Adding the context time for all the y_contexts, one last time . . . 

In [None]:
# sel = df['y_context_time'].isna()
# df['y_context_time'].loc[sel] = [parent_created_at_conversion[cid] 
#                         if cid in parent_created_at_conversion.keys() else None 
#                         for cid in tqdm(df['y_context_id'].loc[sel].values)
#                         ] #df['x_context_id'].replace(parent_created_at_conversion)

In [None]:
possible_y_tags = {
    xcid: '|'.join(df['x_tag'].loc[df['x_context_id'].isin([xcid])].unique())
    for xcid in df['x_context_id'].unique()
}

df['y_tag'] = [
    possible_y_tags[ycid] if ycid in possible_y_tags.keys() 
    else None 
    for ycid in tqdm(df['y_context_id'].values)
]

And some last checks.

In [None]:
df.isna().sum()

In [None]:
df['same_context'].loc[df['y_tag'].isna()].value_counts()

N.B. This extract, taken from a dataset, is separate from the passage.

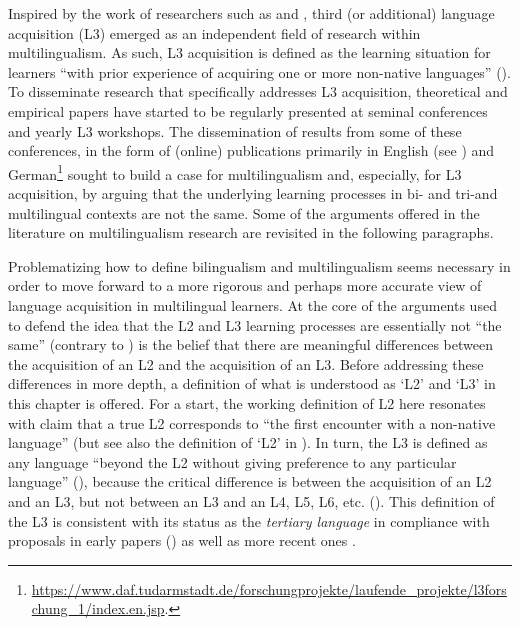 \documentclass[output=paper,colorlinks,citecolor=brown,nonflat]{../langscibook}
\begin{document}
 Inspired by the work of researchers such as \citet{Hufeisen1998, Hufeisen2003} and \citet{DeAngelis2007}, third (or additional) language acquisition (L3) emerged as an independent field of research within multilingualism. As such, L3 acquisition is defined as the learning situation for learners “with prior experience of acquiring one or more non-native languages” (\citealt[128]{Hammarberg2018}). To disseminate research that specifically addresses L3 acquisition, theoretical and empirical papers have started to be regularly presented at seminal conferences and yearly L3 workshops. The dissemination of results from some of these conferences, in the form of (online) publications primarily in English (see \citealt{CenozEtAl2001}) and German\footnote{\url{https://www.daf.tudarmstadt.de/forschungprojekte/laufende_projekte/l3forschung_1/index.en.jsp}{.}} sought to build a case for multilingualism and, especially, for L3 acquisition, by arguing that the underlying learning processes in bi- and tri-and multilingual contexts are not the same. Some of the arguments offered in the literature on multilingualism research are revisited in the following paragraphs.

Problematizing how to define bilingualism and multilingualism seems necessary in order to move forward to a more rigorous and perhaps more accurate view of language acquisition in multilingual learners. At the core of the arguments used to defend the idea that the L2 and L3 learning processes are essentially not “the same” (contrary to \citealt{MitchellMyles1998}) is the belief that there are meaningful differences between the acquisition of an L2 and the acquisition of an L3. Before addressing these differences in more depth, a definition of what is understood as ‘L2’ and ‘L3’ in this chapter is offered. For a start, the working definition of L2 here resonates with  claim that a true L2 corresponds to “the first encounter with a non-native language” (but see also the definition of ‘L2’ in ). In turn, the L3 is defined as any language “beyond the L2 without giving preference to any particular language” (\citealt[11]{DeAngelis2007}), because the critical difference is between the acquisition of an L2 and an L3, but not between an L3 and an L4, L5, L6, etc. (\citealt{Hammarberg2001, Hufeisen2003, DeAngelis2007}). This definition of the L3 is consistent with its status as the \textit{tertiary language} in compliance with proposals in early papers (\citealt{LindemannHufeisen1998, DentlerEtAl2000}) as well as more recent ones \citep{Hammarberg2018}.
\end{document}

Just in case, I also want to note when the $x$ and $y$ authors are the same.

In [None]:
del df['x_parent_id_']
del df['y_parent_id_']

In [None]:
df['same_author'] = df['x_user'] == df['y_user']

In [None]:
df['same_author'].value_counts()

Let's also take a moment now and anonymize some of the data (and save our anonymization key locally)

In [None]:
anonymize_columns = [['x_user', 'y_user'], ['x_comment_id', 'y_comment_id'], ['x_submission_id', 'y_submission_id']]
for cols in anonymize_columns:
    values = np.unique(df[cols].values)
    values = np.random.choice(values, size=(len(values),), replace=False)
    
    conversion = {val:i+1 for i,val in enumerate(values)}
    
    # save conversion dictionary
    f = open(
        os.path.join(
            OUT_PATH, 
            cols[0].replace('x_', '').replace('y_', '')+'.json'
        ), 
        'w'
    )
    f.write(json.dumps(conversion,indent=4))
    f.close()
    
    # anonymize the column
    for col in cols:
        print(col)
        df[col] = [conversion[val] for val in tqdm(df[col].values)]

Finishing this, let's save the data.

In [None]:
df.to_csv(os.path.join(OUT_PATH, OUT_NAME), index=False, encoding='utf-8')

In [None]:
df.shape

In [None]:
df['y_tag'].value_counts()